That just makes the message of Christmas all the more important. Christians sing a lot about joy this time of the year. For example: “Joy to the world! The Lord is come: Let earth receive her King” or “Come, all ye faithful, joyful and triumphant, O come ye, O come ye to Bethlehem.”
The problem is that JOY, for the most part, does not describe our world. It never has, and it does seem like it has been worse lately. These words from Isaiah seem to be a more accurate description of the events we hear about every day: “Then they will look to the earth, and behold, distress and darkness, the gloom of anguish; and they will be driven away into darkness” (Isaiah 8:22).
We may think that our world is messed up, but it was even more messed up over 2,000 years ago when Jesus was born. Imperial Rome was in control; the politically powerful oppressed people of different cultures; and the slaves and the poor had little hope of civil or economic justice.

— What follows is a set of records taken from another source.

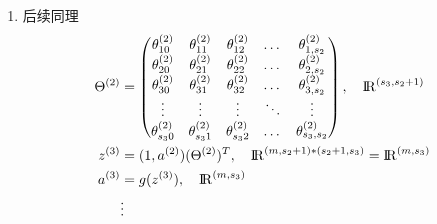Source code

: \begin{enumerate}
\item 后续同理 \\
\begin{equation}\begin{aligned}
	\Theta^{(2)} &= 
		\left(\begin{matrix}
			\theta_{10}^{(2)} & \theta_{11}^{(2)} & \theta_{12}^{(2)} & \dots & \theta_{1,s_2}^{(2)} \\
			\theta_{20}^{(2)} & \theta_{21}^{(2)} & \theta_{22}^{(2)} & \dots & \theta_{2,s_2}^{(2)} \\
			\theta_{30}^{(2)} & \theta_{31}^{(2)} & \theta_{32}^{(2)} & \dots & \theta_{3,s_2}^{(2)} \\
			\vdots    & \vdots    & \vdots    & \ddots & \vdots   \\
			\theta_{s_{3}0}^{(2)} & \theta_{s_{3}1}^{(2)} & \theta_{s_{3}2}^{(2)} & \dots & \theta_{s_{3},s_{2}}^{(2)}
		\end{matrix}\right), \quad {\rm I\!R}^{(s_{3},s_2+1)}\\
	z^{(3)} &= (1, a^{(2)}) (\Theta^{(2)})^T, \quad {\rm I\!R}^{(m,s_2+1) * (s_2+1, s_3)}={\rm I\!R}^{(m,s_3)} \\
	a^{(3)} &= g(z^{(3)}), \quad {\rm I\!R}^{(m,s_3)} \\
	& \vdots \\
\end{aligned} \end{equation}


\end{enumerate}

Gloom and doom are all around us, but we don’t have to let it depress us. “There will be no more gloom for her who was in anguish; in earlier times He treated the land of Zebulun and the land of Naphtali with contempt, but later on He shall make it glorious…. 2 The people who walk in darkness will see a great light; Those who live in a dark land, the light will shine on them” (Isaiah 9:1–2).
There was a lot of light surrounding the birth of Jesus. When an angel announced Christ’s birth to some shepherds outside of Bethlehem, “… the glory of the Lord shone around them….” (Luke 2:9). It was the brightness of a star that led wise men from the east to come and worship Jesus (see Matthew 2:1-10). Later Jesus proclaimed that He is a light that defeats darkness. “… I am the Light of the world; he who follows Me will not walk in the darkness, but will have the Light of life” (John 8:12).
2020 may appear unending, but it isn’t. If you are a follower of Jesus Christ, the darkness will never crush you. “For whatever is born of God overcomes the world; and this is the victory that has overcome the world—our faith” (1 John 5:4). In other words, peace calms our hearts as we put our trust in Jesus: “Do not let your heart be troubled; believe in God, believe also in Me” (John 14:1).
Let’s keep “fixing our eyes on Jesus, the author, and perfecter of faith…” (Hebrews 12:2).
Merry Christmas! Regardless of what lies ahead personally or politically for us, remember: The purpose of the Lord will stand!